[Source data]
◆ ◆ ◆ ◆ ◆ ◆ ◆

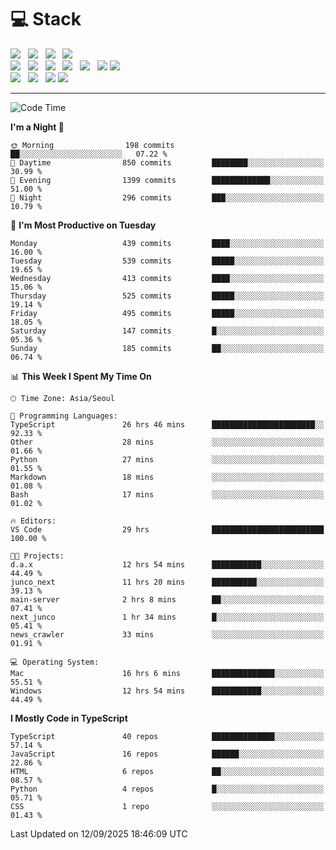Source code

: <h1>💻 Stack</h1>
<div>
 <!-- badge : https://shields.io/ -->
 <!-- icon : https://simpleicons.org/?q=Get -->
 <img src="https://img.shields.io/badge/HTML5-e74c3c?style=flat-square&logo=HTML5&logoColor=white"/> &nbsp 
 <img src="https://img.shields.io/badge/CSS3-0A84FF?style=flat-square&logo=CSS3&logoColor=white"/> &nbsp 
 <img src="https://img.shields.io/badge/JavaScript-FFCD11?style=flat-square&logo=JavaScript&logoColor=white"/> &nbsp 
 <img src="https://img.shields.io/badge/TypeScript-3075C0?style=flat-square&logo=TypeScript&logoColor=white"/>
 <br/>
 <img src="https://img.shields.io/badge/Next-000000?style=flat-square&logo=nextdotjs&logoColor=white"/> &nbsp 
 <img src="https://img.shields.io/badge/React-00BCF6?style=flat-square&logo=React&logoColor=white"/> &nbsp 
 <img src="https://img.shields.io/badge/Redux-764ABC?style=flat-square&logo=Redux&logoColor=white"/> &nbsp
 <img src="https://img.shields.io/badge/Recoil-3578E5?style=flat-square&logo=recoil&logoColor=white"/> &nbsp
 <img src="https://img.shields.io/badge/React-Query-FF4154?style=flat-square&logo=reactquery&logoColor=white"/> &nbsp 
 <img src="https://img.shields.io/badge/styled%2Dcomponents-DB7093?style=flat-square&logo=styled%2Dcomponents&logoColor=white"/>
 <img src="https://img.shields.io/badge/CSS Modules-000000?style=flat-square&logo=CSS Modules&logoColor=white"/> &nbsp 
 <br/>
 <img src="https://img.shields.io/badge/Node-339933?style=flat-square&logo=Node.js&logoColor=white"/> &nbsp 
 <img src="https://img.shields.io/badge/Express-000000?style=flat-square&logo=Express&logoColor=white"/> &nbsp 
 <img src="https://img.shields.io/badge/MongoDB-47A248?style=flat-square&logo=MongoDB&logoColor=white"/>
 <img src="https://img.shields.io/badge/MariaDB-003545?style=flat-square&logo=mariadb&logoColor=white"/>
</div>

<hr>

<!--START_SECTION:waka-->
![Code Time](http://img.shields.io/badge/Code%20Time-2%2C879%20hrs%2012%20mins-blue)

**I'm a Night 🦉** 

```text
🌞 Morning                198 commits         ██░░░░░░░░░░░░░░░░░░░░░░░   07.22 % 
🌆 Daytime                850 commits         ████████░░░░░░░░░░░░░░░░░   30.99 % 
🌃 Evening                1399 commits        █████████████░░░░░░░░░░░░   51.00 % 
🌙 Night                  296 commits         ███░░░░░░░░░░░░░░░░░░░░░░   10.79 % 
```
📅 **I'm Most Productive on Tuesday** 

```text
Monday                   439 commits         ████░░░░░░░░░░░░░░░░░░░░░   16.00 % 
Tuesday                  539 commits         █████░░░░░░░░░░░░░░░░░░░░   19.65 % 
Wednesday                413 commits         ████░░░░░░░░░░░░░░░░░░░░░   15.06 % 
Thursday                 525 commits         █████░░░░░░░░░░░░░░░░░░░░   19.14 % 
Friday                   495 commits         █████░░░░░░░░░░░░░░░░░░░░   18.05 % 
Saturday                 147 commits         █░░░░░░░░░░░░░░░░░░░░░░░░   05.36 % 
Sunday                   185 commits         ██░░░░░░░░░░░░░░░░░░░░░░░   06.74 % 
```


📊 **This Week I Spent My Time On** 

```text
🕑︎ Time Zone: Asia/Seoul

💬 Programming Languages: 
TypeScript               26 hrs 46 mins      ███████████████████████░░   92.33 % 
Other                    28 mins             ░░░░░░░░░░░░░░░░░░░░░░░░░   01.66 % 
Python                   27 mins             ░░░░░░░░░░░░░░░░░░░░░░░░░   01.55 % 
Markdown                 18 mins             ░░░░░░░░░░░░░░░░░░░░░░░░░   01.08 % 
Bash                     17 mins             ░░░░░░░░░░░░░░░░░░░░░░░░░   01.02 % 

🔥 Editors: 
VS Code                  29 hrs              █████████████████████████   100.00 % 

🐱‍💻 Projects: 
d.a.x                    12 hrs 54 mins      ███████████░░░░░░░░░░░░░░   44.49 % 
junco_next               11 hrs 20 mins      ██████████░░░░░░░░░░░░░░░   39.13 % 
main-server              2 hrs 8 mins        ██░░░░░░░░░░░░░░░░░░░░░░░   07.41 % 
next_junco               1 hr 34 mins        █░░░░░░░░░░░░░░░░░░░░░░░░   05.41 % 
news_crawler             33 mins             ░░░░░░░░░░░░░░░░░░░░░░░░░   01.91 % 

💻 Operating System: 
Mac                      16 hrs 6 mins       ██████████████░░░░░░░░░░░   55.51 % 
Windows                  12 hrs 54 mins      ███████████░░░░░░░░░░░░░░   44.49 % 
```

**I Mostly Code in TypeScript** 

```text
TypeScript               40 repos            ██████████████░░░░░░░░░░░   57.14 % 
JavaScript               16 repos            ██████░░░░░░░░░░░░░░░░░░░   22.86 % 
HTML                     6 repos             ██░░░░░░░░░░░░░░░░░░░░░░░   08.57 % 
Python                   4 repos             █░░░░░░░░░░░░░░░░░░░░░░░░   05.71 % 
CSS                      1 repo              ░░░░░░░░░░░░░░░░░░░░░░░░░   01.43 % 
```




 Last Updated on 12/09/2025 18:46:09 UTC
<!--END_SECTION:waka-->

◆ ◆ ◆ ◆ ◆ ◆ ◆

> **Task details**:
Track down all lines above with the string "Python" and copy them.

> **Completed exercise**:
Python                   27 mins             ░░░░░░░░░░░░░░░░░░░░░░░░░   01.55 % 
Python                   4 repos             █░░░░░░░░░░░░░░░░░░░░░░░░   05.71 % 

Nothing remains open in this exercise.